Representing variability for EFSM model generation

The goal of this work was to use variability modeling in the semi-automatic generation of EFSMs. Variabilities were identified to facilitate the generation of models used for developing and testing. To exemplify the entire process, we show a sample text (Figure 1), with some characteristics which are often found in standard documents.

Figure 1 - Text fragment to illustrate the proposed methodology

EFSM model generation

In the generation of the EFSM models, presented in Figure 2, there are two actors involved: the expert analyst, who processes the document using NLP tools; and the expert user, who develops the software for a specific application. Figure 3 shows the process diagram for State Machine Generation. The entire process has seven steps, which are described next.

Figure 2 - Activity Diagram for State Machine Generation

Step1 - Semi-automated analysis of the standard document

The semi-automated analysis of the standard document comprises a set of activities performed by the expert analyst (Figure 2). The process initiates with the selection of the standard document to be processed (Figure 3). The document must be in plain text format (.txt) to be processed by the NLP tools. If the text is available in a different format, it must be converted to .txt. The plain text standard document is then processed by a word frequency counter tool, and the results are used in the analysis of the text. This analysis helps to identify structural patterns in the sentences. Stop words, i.e., words that have a high frequency but no semantic meaning [4], are not taken into account in the analysis. An example of an identified pattern is: most sentences initiating with the word "if" present a condition for the execution of an action, as it can be noticed in the sentence "If no transferred packet was lost, a success message must be transmitted to the sender".

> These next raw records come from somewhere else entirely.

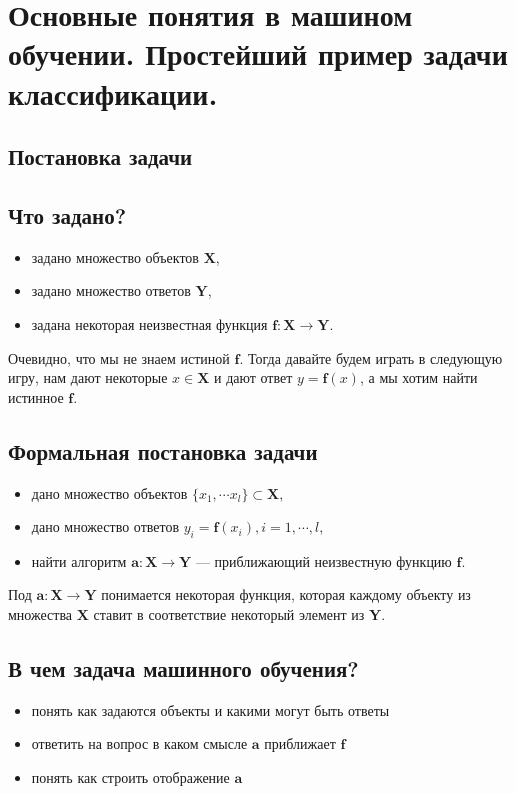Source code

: \section{Основные понятия в машином обучении. Простейший пример задачи классификации.}

\subsection{Постановка задачи}

\subsection{Что задано?}
\begin{itemize}
	\item задано множество объектов $\textbf{X}$,
	\item задано множество ответов $\textbf{Y}$,
	\item задана некоторая неизвестная функция $\textbf{f}: \textbf{X} \rightarrow \textbf{Y}$.
\end{itemize}

Очевидно, что мы не знаем истиной $\textbf{f}$. Тогда давайте будем играть в следующую игру, нам дают некоторые $x \in \textbf{X}$ и дают ответ $y = \textbf{f}(x)$, а мы хотим найти истинное $\textbf{f}$.

\subsection{Формальная постановка задачи}
\begin{itemize}
	\item дано множество объектов $\{x_1, \cdots x_l\} \subset \textbf{X}$,
	\item дано множество ответов $y_i = \textbf{f}(x_i), i=1,\cdots, l$,
	\item найти алгоритм $\textbf{a}:\textbf{X} \rightarrow \textbf{Y}$ --- приближающий неизвестную функцию $\textbf{f}$.
\end{itemize}

Под $\textbf{a}:\textbf{X} \rightarrow \textbf{Y}$ понимается некоторая функция, которая каждому объекту из множества $\textbf{X}$ ставит в соответствие некоторый элемент из \textbf{Y}.

\subsection{В чем задача машинного обучения?}
\begin{itemize}
	\item понять как задаются объекты и какими могут быть ответы
	\item ответить на вопрос в каком смысле $\textbf{a}$ приближает $\textbf{f}$
	\item понять как строить отображение $\textbf{a}$
\end{itemize}

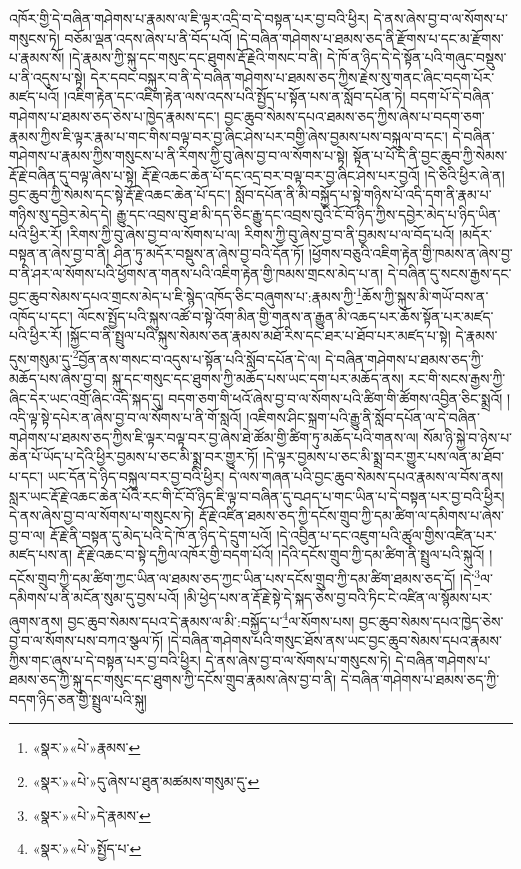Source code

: འཁོར་གྱི་དེ་བཞིན་གཤེགས་པ་རྣམས་ལ་ཇི་ལྟར་འདྲི་བ་དེ་བསྟན་པར་བྱ་བའི་ཕྱིར། དེ་ནས་ཞེས་བྱ་བ་ལ་སོགས་པ་གསུངས་ཏེ། བཅོམ་ལྡན་འདས་ཞེས་པ་ནི་བོད་པའོ། །དེ་བཞིན་གཤེགས་པ་ཐམས་ཅད་ནི་རྫོགས་པ་དང་མ་རྫོགས་པ་རྣམས་སོ། །དེ་རྣམས་ཀྱི་སྐུ་དང་གསུང་དང་ཐུགས་རྡོ་རྗེའི་གསང་བ་ནི། དེ་ཁོ་ན་ཉིད་དེ་དེ་སྟོན་པའི་གཞུང་བསྡུས་པ་ནི་འདུས་པ་སྟེ། དེར་དབང་བསྐུར་བ་ནི་དེ་བཞིན་གཤེགས་པ་ཐམས་ཅད་ཀྱིས་རྗེས་སུ་གནང་ཞིང་བདག་པོར་མཛད་པའོ། །འཇིག་རྟེན་དང་འཇིག་རྟེན་ལས་འདས་པའི་སྤྱོད་པ་སྟོན་པས་ན་སློབ་དཔོན་ཏེ། བདག་པོ་དེ་བཞིན་གཤེགས་པ་ཐམས་ཅད་ཅེས་པ་ཁྱེད་རྣམས་དང་། བྱང་ཆུབ་སེམས་དཔའ་ཐམས་ཅད་ཀྱིས་ཞེས་པ་བདག་ཅག་རྣམས་ཀྱིས་ཇི་ལྟར་རྣམ་པ་གང་གིས་བལྟ་བར་བྱ་ཞིང་ཤེས་པར་བགྱི་ཞེས་བྱམས་པས་བསྐུལ་བ་དང་། དེ་བཞིན་གཤེགས་པ་རྣམས་ཀྱིས་གསུངས་པ་ནི་རིགས་ཀྱི་བུ་ཞེས་བྱ་བ་ལ་སོགས་པ་སྟེ། སྟོན་པ་པོ་དེ་ནི་བྱང་ཆུབ་ཀྱི་སེམས་རྡོ་རྗེ་བཞིན་དུ་བལྟ་ཞེས་པ་སྟེ། རྡོ་རྗེ་འཆང་ཆེན་པོ་དང་འདྲ་བར་བལྟ་བར་བྱ་ཞིང་ཤེས་པར་བྱའོ། །དེ་ཅིའི་ཕྱིར་ཞེ་ན། བྱང་ཆུབ་ཀྱི་སེམས་དང་སྟེ་རྡོ་རྗེ་འཆང་ཆེན་པོ་དང་། སློབ་དཔོན་ནི་མི་བསྐྱོད་པ་སྟེ་གཉིས་པོ་འདི་དག་ནི་རྣམ་པ་གཉིས་སུ་དབྱེར་མེད་དེ། རྒྱུ་དང་འབྲས་བུ་ཐ་མི་དད་ཅིང་རྒྱུ་དང་འབྲས་བུའི་ངོ་བོ་ཉིད་ཀྱིས་དབྱེར་མེད་པ་ཉིད་ཡིན་པའི་ཕྱིར་རོ། །རིགས་ཀྱི་བུ་ཞེས་བྱ་བ་ལ་སོགས་པ་ལ། རིགས་ཀྱི་བུ་ཞེས་བྱ་བ་ནི་བྱམས་པ་ལ་བོད་པའོ། །མདོར་བསྟན་ན་ཞེས་བྱ་བ་ནི། ཤིན་ཏུ་མདོར་བསྡུས་ན་ཞེས་བྱ་བའི་དོན་ཏོ། །ཕྱོགས་བཅུའི་འཇིག་རྟེན་གྱི་ཁམས་ན་ཞེས་བྱ་བ་ནི་ཤར་ལ་སོགས་པའི་ཕྱོགས་ན་གནས་པའི་འཇིག་རྟེན་གྱི་ཁམས་གྲངས་མེད་པ་ན། དེ་བཞིན་དུ་སངས་རྒྱས་དང་བྱང་ཆུབ་སེམས་དཔའ་གྲངས་མེད་པ་ཇི་སྙེད་འཁོད་ཅིང་བཞུགས་པ་:རྣམས་ཀྱི་\footnote{«སྣར་»«པེ་»རྣམས་}ཆོས་ཀྱི་སྐུས་མི་གཡོ་བས་ན་འཁོད་པ་དང་། ལོངས་སྤྱོད་པའི་སྐུས་འཚོ་བ་སྟེ་འོག་མིན་གྱི་གནས་ན་རྒྱུན་མི་འཆད་པར་ཆོས་སྟོན་པར་མཛད་པའི་ཕྱིར་རོ། །སྐྱོང་བ་ནི་སྤྲུལ་པའི་སྐུས་སེམས་ཅན་རྣམས་མཐོ་རིས་དང་ཐར་པ་ཐོབ་པར་མཛད་པ་སྟེ། དེ་རྣམས་དུས་གསུམ་དུ་\footnote{«སྣར་»«པེ་»དུ་ཞེས་པ་ཐུན་མཚམས་གསུམ་དུ་}བྱོན་ནས་གསང་བ་འདུས་པ་སྟོན་པའི་སློབ་དཔོན་དེ་ལ། དེ་བཞིན་གཤེགས་པ་ཐམས་ཅད་ཀྱི་མཆོད་པས་ཞེས་བྱ་བ། སྐུ་དང་གསུང་དང་ཐུགས་ཀྱི་མཆོད་པས་ཡང་དག་པར་མཆོད་ནས། རང་གི་སངས་རྒྱས་ཀྱི་ཞིང་དེར་ཡང་འགྲོ་ཞིང་འདི་སྐད་དུ། བདག་ཅག་གི་ཕའོ་ཞེས་བྱ་བ་ལ་སོགས་པའི་ཚིག་གི་ཚོགས་འབྱིན་ཅིང་སྨྲའོ། །འདི་ལྟ་སྟེ་དཔེར་ན་ཞེས་བྱ་བ་ལ་སོགས་པ་ནི་གོ་སླའོ། །འཇིགས་ཤིང་སྐྲག་པའི་རྒྱུ་ནི་སློབ་དཔོན་ལ་དེ་བཞིན་གཤེགས་པ་ཐམས་ཅད་ཀྱིས་ཇི་ལྟར་བལྟ་བར་བྱ་ཞེས་ཐེ་ཚོམ་གྱི་ཚིག་ཏུ་མཆོད་པའི་གནས་ལ། སོམ་ཉི་སྐྱེ་བ་ཉེས་པ་ཆེན་པོ་ཡོད་པ་དེའི་ཕྱིར་བྱམས་པ་ཅང་མི་སྨྲ་བར་གྱུར་ཏོ། །དེ་ལྟར་བྱམས་པ་ཅང་མི་སྨྲ་བར་གྱུར་པས་ལན་མ་ཐོབ་པ་དང་། ཡང་དོན་དེ་ཉིད་བསྐུལ་བར་བྱ་བའི་ཕྱིར། དེ་ལས་གཞན་པའི་བྱང་ཆུབ་སེམས་དཔའ་རྣམས་ལ་བོས་ནས། སླར་ཡང་རྡོ་རྗེ་འཆང་ཆེན་པོའི་རང་གི་ངོ་བོ་ཉིད་ཇི་ལྟ་བ་བཞིན་དུ་བཤད་པ་གང་ཡིན་པ་དེ་བསྟན་པར་བྱ་བའི་ཕྱིར། དེ་ནས་ཞེས་བྱ་བ་ལ་སོགས་པ་གསུངས་ཏེ། རྡོ་རྗེ་འཛིན་ཐམས་ཅད་ཀྱི་དངོས་གྲུབ་ཀྱི་དམ་ཚིག་ལ་དམིགས་པ་ཞེས་བྱ་བ་ལ། རྡོ་རྗེ་ནི་བསྟན་དུ་མེད་པའི་དེ་ཁོ་ན་ཉིད་དེ་དྲུག་པའོ། །དེ་འབྱིན་པ་དང་འཇུག་པའི་ཚུལ་གྱིས་འཛིན་པར་མཛད་པས་ན། རྡོ་རྗེ་འཆང་བ་སྟེ་དཀྱིལ་འཁོར་གྱི་བདག་པོའོ། །དེའི་དངོས་གྲུབ་ཀྱི་དམ་ཚིག་ནི་སྤྲུལ་པའི་སྐུའོ། །དངོས་གྲུབ་ཀྱི་དམ་ཚིག་ཀྱང་ཡིན་ལ་ཐམས་ཅད་ཀྱང་ཡིན་པས་དངོས་གྲུབ་ཀྱི་དམ་ཚིག་ཐམས་ཅད་དོ། །དེ་\footnote{«སྣར་»«པེ་»དེ་རྣམས་}ལ་དམིགས་པ་ནི་མངོན་སུམ་དུ་བྱས་པའོ། །མི་ཕྱེད་པས་ན་རྡོ་རྗེ་སྟེ་དེ་སྐད་ཅེས་བྱ་བའི་ཏིང་ངེ་འཛིན་ལ་སྙོམས་པར་ཞུགས་ནས། བྱང་ཆུབ་སེམས་དཔའ་དེ་རྣམས་ལ་མི་:བསྐྱོད་པ་\footnote{«སྣར་»«པེ་»སྤྱོད་པ་}ལ་སོགས་པས། བྱང་ཆུབ་སེམས་དཔའ་ཁྱེད་ཅེས་བྱ་བ་ལ་སོགས་པས་བཀའ་སྩལ་ཏོ། །དེ་བཞིན་གཤེགས་པའི་གསུང་ཐོས་ནས་ཡང་བྱང་ཆུབ་སེམས་དཔའ་རྣམས་ཀྱིས་གང་ཞུས་པ་དེ་བསྟན་པར་བྱ་བའི་ཕྱིར། དེ་ནས་ཞེས་བྱ་བ་ལ་སོགས་པ་གསུངས་ཏེ། དེ་བཞིན་གཤེགས་པ་ཐམས་ཅད་ཀྱི་སྐུ་དང་གསུང་དང་ཐུགས་ཀྱི་དངོས་གྲུབ་རྣམས་ཞེས་བྱ་བ་ནི། དེ་བཞིན་གཤེགས་པ་ཐམས་ཅད་ཀྱི་བདག་ཉིད་ཅན་གྱི་སྤྲུལ་པའི་སྐུ། 
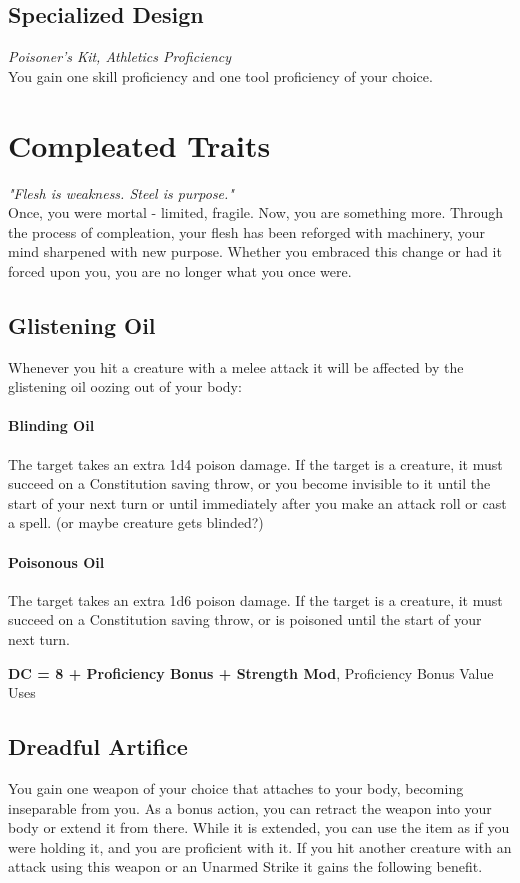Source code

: \documentclass[letterpaper,openany,oneside,twocolumn]{book}
\begin{document}
\subsection*{Specialized Design}
\textit{Poisoner's Kit, Athletics Proficiency}\\
You gain one skill proficiency and one tool proficiency of your choice.

\section*{Compleated Traits}
\textit{"Flesh is weakness. Steel is purpose."}\\
Once, you were mortal - limited, fragile. Now, you are something more. Through the process of compleation, your flesh has been reforged with machinery, your mind sharpened with new purpose. Whether you embraced this change or had it forced upon you, you are no longer what you once were.
\vfill\eject
\subsection*{Glistening Oil}
Whenever you hit a creature with a melee attack it will be affected by the glistening oil oozing out of your body:
\paragraph*{Blinding Oil} The target takes an extra 1d4 poison damage. If the target is a creature, it must succeed on a Constitution saving throw, or you become invisible to it until the start of your next turn or until immediately after you make an attack roll or cast a spell. (or maybe creature gets blinded?)
\paragraph*{Poisonous Oil} The target takes an extra 1d6 poison damage. If the target is a creature, it must succeed on a Constitution saving throw, or is poisoned until the start of your next turn.

\textbf{DC = 8 + Proficiency Bonus + Strength Mod}, Proficiency Bonus Value Uses

\subsection*{Dreadful Artifice}
You gain one weapon of your choice that attaches to your body, becoming inseparable from you.  As a bonus action, you can retract the weapon into your body or extend it from there. While it is extended, you can use the item as if you were holding it, and you are proficient with it. If you hit another creature with an attack using this weapon or an Unarmed Strike it gains the following benefit.
\end{document}
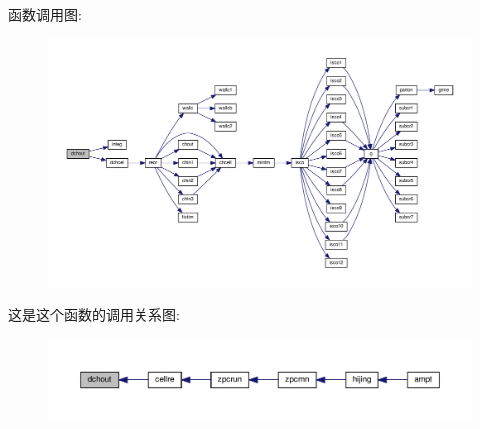 函数调用图\+:
\nopagebreak
\begin{figure}[H]
\begin{center}
\leavevmode
\includegraphics[width=350pt]{dchout_8f90_af67e6cac5eaad8f17f514d84fbb35aeb_cgraph}
\end{center}
\end{figure}
这是这个函数的调用关系图\+:
\nopagebreak
\begin{figure}[H]
\begin{center}
\leavevmode
\includegraphics[width=350pt]{dchout_8f90_af67e6cac5eaad8f17f514d84fbb35aeb_icgraph}
\end{center}
\end{figure}
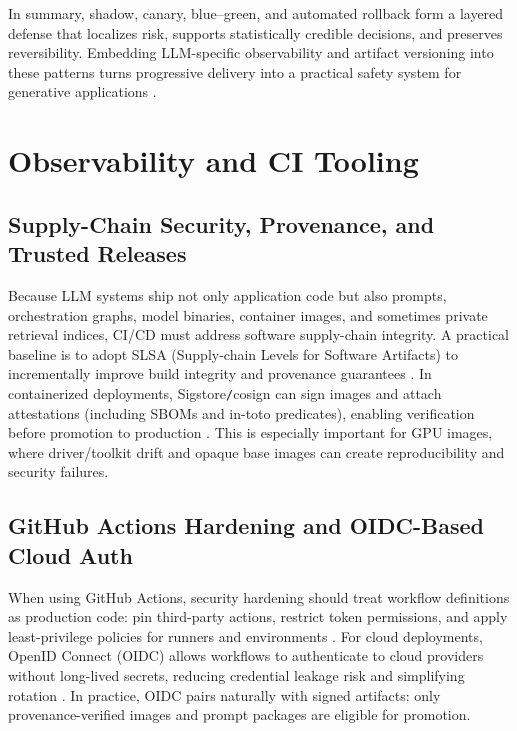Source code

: \medskip
In summary, shadow, canary, blue--green, and automated rollback form a layered defense that localizes risk, supports statistically credible decisions, and preserves reversibility. Embedding LLM-specific observability and artifact versioning into these patterns turns progressive delivery into a practical safety system for generative applications \cite{rohan_llmops,mlflow_llm_eval,phoenix_rag,trulens}.

\section{Observability and CI Tooling}
\label{sec:cicd-observability-ci}
\subsection{Supply-Chain Security, Provenance, and Trusted Releases}
Because LLM systems ship not only application code but also prompts, orchestration graphs, model binaries, container images, and sometimes private retrieval indices, CI/CD must address software supply-chain integrity. A practical baseline is to adopt SLSA (Supply-chain Levels for Software Artifacts) to incrementally improve build integrity and provenance guarantees \cite{slsa_levels}. In containerized deployments, Sigstore\texttt{/}cosign can sign images and attach attestations (including SBOMs and in-toto predicates), enabling verification before promotion to production \cite{sigstore_cosign,cosign_attestations}. This is especially important for GPU images, where driver/toolkit drift and opaque base images can create reproducibility and security failures.

\subsection{GitHub Actions Hardening and OIDC-Based Cloud Auth}
When using GitHub Actions, security hardening should treat workflow definitions as production code: pin third-party actions, restrict token permissions, and apply least-privilege policies for runners and environments \cite{gha_secure_use,gha_security}. For cloud deployments, OpenID Connect (OIDC) allows workflows to authenticate to cloud providers without long-lived secrets, reducing credential leakage risk and simplifying rotation \cite{gha_oidc_concepts,gha_oidc_cloud}. In practice, OIDC pairs naturally with signed artifacts: only provenance-verified images and prompt packages are eligible for promotion.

Figure 3 - Process Diagram for State Machine Generation.

Step 2 - Reading the text

After finding patterns in the sentences, the next process is the careful manual reading of the standard document to identify references to other documents, or to a different section or chapter of the same document (Figure 3 - "External references identification" process). This information is marked for future processing.

The next process is to identify implicit information, i.e, information represented in tables or figures that are not explicit in the text, and that are related to the described service (Figure 3 - "Implicit information identification" process). This information must also be marked and processed to be used in a later stage. In the proposed methodology, information described in different chapters/sections, or as figures or tables, is manually extracted and stored in a database for EFSM generation. This fact can be observed in Figure 2, section 3.4: the dependency relation is not explicit in the text, and must be manually extracted and stored in a database to be used during model generation.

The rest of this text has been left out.